Buddhism started in India in the 6th Century B.C. with the birth of Siddharta Gautama. Only later did he come to be known as the Buddha, the Awakened or Enlightened One, but he is regarded as an ordinary man, not a god. Born in the 6th Century B.C. as a prince to parents of the royal family, he was protected, it is said, from the harsh realities of life by his father.

When Siddharta was born, a sage predicted that he would become a great holy man, a great teacher. His father, determined to have an heir, surrounded his son with earthly pleasures and palatial luxury. Siddharta’s father ruled a land in the foothills of the Himalayas, and the young prince was kept confined within the palace walls, surrounded by sensual art and sensual pleasures.

Siddharta married and had a son, but apparently eventually went on an excursion outside of the palace, and observed sickness, decay and death for the first time. This made him feel that his academic studies, and the sensuous pleasures of the palace, were ultimately meaningless.

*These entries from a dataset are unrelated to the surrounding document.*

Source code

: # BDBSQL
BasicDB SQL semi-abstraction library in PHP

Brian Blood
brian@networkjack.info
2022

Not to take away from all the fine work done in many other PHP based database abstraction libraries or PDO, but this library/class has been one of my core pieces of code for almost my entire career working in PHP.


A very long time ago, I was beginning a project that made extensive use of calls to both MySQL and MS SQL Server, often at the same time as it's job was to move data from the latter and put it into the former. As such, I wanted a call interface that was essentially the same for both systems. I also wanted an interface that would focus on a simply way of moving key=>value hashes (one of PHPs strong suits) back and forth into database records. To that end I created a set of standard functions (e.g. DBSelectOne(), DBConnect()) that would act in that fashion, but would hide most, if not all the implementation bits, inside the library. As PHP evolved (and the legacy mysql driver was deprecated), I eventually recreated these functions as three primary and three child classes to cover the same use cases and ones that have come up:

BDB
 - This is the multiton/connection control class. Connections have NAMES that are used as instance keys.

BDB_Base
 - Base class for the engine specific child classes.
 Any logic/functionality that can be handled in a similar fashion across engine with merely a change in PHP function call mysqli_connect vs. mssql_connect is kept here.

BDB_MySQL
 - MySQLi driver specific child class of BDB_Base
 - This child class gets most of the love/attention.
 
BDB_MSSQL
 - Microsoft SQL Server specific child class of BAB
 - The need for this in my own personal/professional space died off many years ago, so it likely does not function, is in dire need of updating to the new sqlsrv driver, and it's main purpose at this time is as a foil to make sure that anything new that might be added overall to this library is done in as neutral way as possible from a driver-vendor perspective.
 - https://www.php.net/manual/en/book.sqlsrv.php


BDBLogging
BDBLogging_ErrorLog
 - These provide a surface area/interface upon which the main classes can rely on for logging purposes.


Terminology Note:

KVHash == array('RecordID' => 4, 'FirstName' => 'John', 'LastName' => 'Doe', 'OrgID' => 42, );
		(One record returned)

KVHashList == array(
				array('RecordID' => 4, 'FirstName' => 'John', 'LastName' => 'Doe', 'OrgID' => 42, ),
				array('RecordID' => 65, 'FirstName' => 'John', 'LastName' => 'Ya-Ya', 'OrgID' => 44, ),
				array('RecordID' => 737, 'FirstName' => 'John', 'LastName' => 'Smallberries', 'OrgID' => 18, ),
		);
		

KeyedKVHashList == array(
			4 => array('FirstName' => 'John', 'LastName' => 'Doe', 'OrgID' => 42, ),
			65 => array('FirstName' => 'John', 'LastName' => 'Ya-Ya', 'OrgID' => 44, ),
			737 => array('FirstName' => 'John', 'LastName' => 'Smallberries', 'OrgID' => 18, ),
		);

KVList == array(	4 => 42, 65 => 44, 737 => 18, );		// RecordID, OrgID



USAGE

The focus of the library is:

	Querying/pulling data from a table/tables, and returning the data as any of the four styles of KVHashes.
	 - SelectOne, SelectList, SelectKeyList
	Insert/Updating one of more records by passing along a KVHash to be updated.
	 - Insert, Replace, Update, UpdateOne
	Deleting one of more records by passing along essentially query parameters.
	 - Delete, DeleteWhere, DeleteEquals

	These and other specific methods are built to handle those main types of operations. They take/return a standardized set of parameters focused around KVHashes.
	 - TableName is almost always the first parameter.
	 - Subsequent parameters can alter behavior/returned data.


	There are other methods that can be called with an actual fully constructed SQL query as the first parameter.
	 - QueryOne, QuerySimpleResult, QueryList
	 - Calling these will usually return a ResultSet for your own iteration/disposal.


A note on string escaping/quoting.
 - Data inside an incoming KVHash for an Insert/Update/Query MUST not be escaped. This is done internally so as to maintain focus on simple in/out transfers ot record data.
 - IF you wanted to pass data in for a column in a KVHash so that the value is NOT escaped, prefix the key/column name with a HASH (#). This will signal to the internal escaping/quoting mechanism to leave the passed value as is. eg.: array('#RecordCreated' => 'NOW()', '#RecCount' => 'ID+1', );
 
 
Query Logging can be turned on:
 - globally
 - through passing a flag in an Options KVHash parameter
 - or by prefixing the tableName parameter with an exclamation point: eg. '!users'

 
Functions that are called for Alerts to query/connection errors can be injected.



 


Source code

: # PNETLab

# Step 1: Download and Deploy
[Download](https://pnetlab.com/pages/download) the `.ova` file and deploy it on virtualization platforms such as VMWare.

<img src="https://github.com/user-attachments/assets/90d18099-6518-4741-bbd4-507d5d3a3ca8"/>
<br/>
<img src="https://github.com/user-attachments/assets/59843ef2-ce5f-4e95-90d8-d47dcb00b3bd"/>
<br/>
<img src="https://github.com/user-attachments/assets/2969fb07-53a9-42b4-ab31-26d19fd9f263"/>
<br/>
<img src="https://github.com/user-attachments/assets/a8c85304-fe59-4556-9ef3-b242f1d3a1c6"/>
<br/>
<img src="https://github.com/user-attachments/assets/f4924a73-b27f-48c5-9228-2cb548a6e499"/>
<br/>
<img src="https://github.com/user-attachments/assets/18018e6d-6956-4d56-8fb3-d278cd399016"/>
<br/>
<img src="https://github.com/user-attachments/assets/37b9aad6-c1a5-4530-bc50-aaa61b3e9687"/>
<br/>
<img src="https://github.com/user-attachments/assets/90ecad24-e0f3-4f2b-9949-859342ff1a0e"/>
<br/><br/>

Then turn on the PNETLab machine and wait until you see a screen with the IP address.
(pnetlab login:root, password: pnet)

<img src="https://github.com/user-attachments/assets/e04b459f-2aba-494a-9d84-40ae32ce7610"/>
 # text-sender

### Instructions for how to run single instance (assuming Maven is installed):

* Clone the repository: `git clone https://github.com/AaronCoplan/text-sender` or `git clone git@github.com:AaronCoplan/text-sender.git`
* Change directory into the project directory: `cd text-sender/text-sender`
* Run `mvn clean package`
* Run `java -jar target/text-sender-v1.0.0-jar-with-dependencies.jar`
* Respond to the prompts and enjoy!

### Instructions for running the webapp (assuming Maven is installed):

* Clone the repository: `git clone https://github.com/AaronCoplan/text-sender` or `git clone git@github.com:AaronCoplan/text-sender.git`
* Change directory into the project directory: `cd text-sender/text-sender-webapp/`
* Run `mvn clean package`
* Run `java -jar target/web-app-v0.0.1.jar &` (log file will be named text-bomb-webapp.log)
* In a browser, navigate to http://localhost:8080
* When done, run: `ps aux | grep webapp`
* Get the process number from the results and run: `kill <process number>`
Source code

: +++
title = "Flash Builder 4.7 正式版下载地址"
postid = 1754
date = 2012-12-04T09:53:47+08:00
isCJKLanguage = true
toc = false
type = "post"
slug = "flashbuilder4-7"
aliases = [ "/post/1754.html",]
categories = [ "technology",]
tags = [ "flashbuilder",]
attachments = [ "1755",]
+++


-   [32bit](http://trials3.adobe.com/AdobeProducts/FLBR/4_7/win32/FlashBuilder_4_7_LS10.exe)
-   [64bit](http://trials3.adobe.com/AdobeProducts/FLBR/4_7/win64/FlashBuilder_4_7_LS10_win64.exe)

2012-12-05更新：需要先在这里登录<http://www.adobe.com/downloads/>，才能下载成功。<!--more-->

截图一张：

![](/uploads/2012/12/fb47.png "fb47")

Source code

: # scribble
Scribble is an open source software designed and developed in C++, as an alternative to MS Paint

At the age of 29, then, he gave up his family and the comforts of domestic life and set out to seek spiritual enlightenment. First, he looked towards the ascetics for a means towards this goal, and denied his body in order to free his mind. Siddharta found, eventually, that such a harsh life of fasting, yoga and self-neglect did not produce the spiritual answers for which he was looking. The philosophy he came to express, then, has been called “The Middle Way”, and rejects such extreme behavior.

It is said that at the age of 36, Siddharta rested under a “bodhi” tree, and vowed to remain there until he experienced Enlightenment.

First, they say, he remembered his previous lives, and understood the cycle of birth, death and re-birth: the wheel of life, or Samsara. Another way of understanding Samsara is that sometimes the very goals we seek so fervently in our lives turn out to be the greatest obstacles to our progress. Thus, we try to seek other solutions, and create another vicious cycle.

Next, the Buddha understood kamma: which means action or deed. Any intentional action or deed has enormous consequences.

Then, he grasped the idea that we are ignorant of our true natures, and therefore keep suffering over and over.

Finally, (some say it was only on the seventh morning), apparently, he opened his eyes and saw the morning star. Everything looked clear, and he experienced a deep sense of wonder. Thus, Siddharta attained enlightenment: the peace of mind that is called “Nibbana” or “Nirvana”, and became the Buddha or “Awakened One”. Enlightenment is a state of detachment, even from one’s own ego. It is the acceptance of our "self" and the cosmos around us as one. It is ubiquitous emptiness and bliss. It is a state of “no separation”.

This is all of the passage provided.